By default, Autentico operates as a closed system — only admins can create user accounts. Self-signup allows users to register their own accounts from the login page.

Enabling self-signup

Self-signup is controlled by the allow_self_signup runtime setting:

curl -X PUT https://auth.example.com/admin/api/settings \
  -H "Authorization: Bearer $ADMIN_TOKEN" \
  -H "Content-Type: application/json" \
  -d '{"allow_self_signup": "true"}'

When enabled, a Create account link appears on the login page, pointing to /oauth2/signup.

Per-client control

Self-signup can be enabled for specific clients only while remaining disabled globally:

{
  "client_name": "Community Forum",
  "allow_self_signup": true
}

The signup page checks the allow_self_signup setting for the originating client.
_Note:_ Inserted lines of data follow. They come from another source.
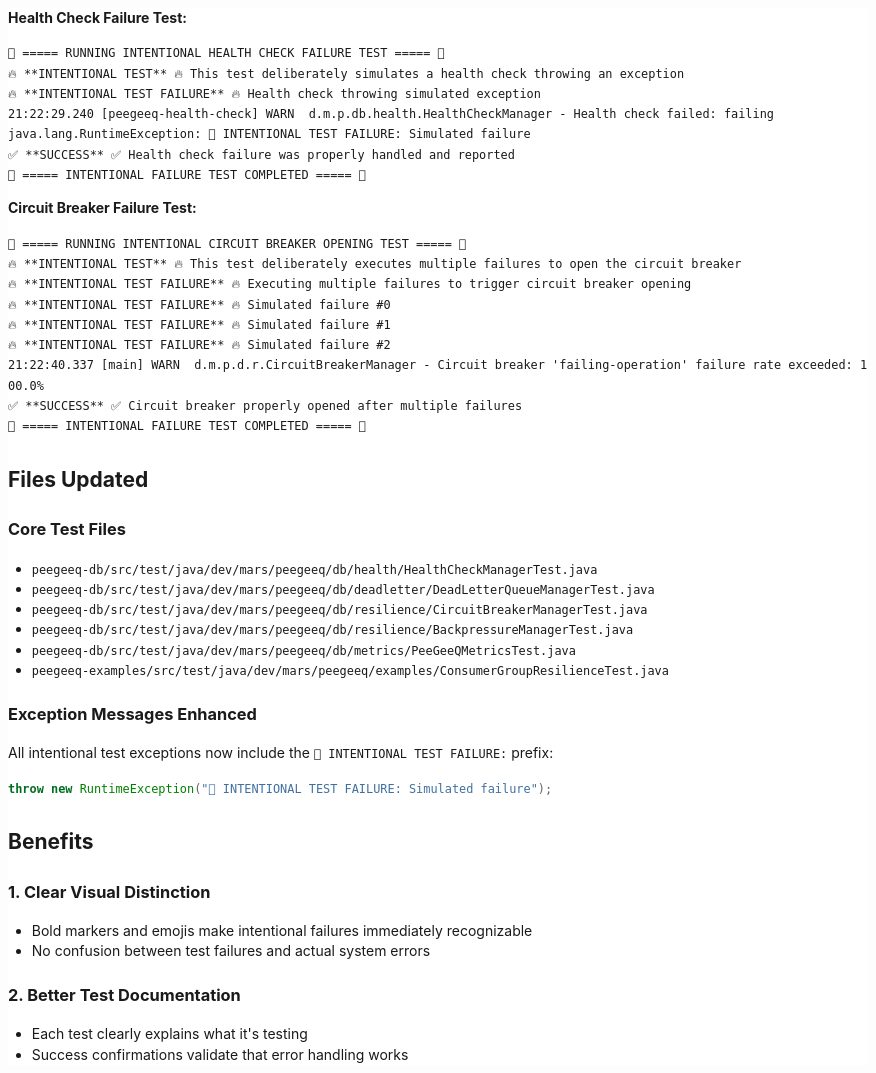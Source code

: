 **Health Check Failure Test:**
```
🧪 ===== RUNNING INTENTIONAL HEALTH CHECK FAILURE TEST ===== 🧪
🔥 **INTENTIONAL TEST** 🔥 This test deliberately simulates a health check throwing an exception
🔥 **INTENTIONAL TEST FAILURE** 🔥 Health check throwing simulated exception
21:22:29.240 [peegeeq-health-check] WARN  d.m.p.db.health.HealthCheckManager - Health check failed: failing
java.lang.RuntimeException: 🧪 INTENTIONAL TEST FAILURE: Simulated failure
✅ **SUCCESS** ✅ Health check failure was properly handled and reported
🧪 ===== INTENTIONAL FAILURE TEST COMPLETED ===== 🧪
```

**Circuit Breaker Failure Test:**
```
🧪 ===== RUNNING INTENTIONAL CIRCUIT BREAKER OPENING TEST ===== 🧪
🔥 **INTENTIONAL TEST** 🔥 This test deliberately executes multiple failures to open the circuit breaker
🔥 **INTENTIONAL TEST FAILURE** 🔥 Executing multiple failures to trigger circuit breaker opening
🔥 **INTENTIONAL TEST FAILURE** 🔥 Simulated failure #0
🔥 **INTENTIONAL TEST FAILURE** 🔥 Simulated failure #1
🔥 **INTENTIONAL TEST FAILURE** 🔥 Simulated failure #2
21:22:40.337 [main] WARN  d.m.p.d.r.CircuitBreakerManager - Circuit breaker 'failing-operation' failure rate exceeded: 100.0%
✅ **SUCCESS** ✅ Circuit breaker properly opened after multiple failures
🧪 ===== INTENTIONAL FAILURE TEST COMPLETED ===== 🧪
```

## Files Updated

### Core Test Files
- `peegeeq-db/src/test/java/dev/mars/peegeeq/db/health/HealthCheckManagerTest.java`
- `peegeeq-db/src/test/java/dev/mars/peegeeq/db/deadletter/DeadLetterQueueManagerTest.java`
- `peegeeq-db/src/test/java/dev/mars/peegeeq/db/resilience/CircuitBreakerManagerTest.java`
- `peegeeq-db/src/test/java/dev/mars/peegeeq/db/resilience/BackpressureManagerTest.java`
- `peegeeq-db/src/test/java/dev/mars/peegeeq/db/metrics/PeeGeeQMetricsTest.java`
- `peegeeq-examples/src/test/java/dev/mars/peegeeq/examples/ConsumerGroupResilienceTest.java`

### Exception Messages Enhanced
All intentional test exceptions now include the `🧪 INTENTIONAL TEST FAILURE:` prefix:
```java
throw new RuntimeException("🧪 INTENTIONAL TEST FAILURE: Simulated failure");
```

## Benefits

### 1. **Clear Visual Distinction**
- Bold markers and emojis make intentional failures immediately recognizable
- No confusion between test failures and actual system errors

### 2. **Better Test Documentation**
- Each test clearly explains what it's testing
- Success confirmations validate that error handling works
If no per-client override is set, it falls back to the global setting.

Signup flow

1. User clicks Create account on the login page
2. User fills in username, password, and (if validation_email_required is true) email
3. Autentico validates the input against the configured validation rules
4. If valid: creates the user account and redirects back to the login page
5. User logs in with their new credentials

Validation rules

The same username and password validation rules apply at signup as at admin-created accounts. See Password Authentication for the validation settings reference.

Caution

Enabling self-signup means anyone can create an account. Consider pairing it with email verification (validation_email_required = true) or manual review before allowing access to sensitive clients.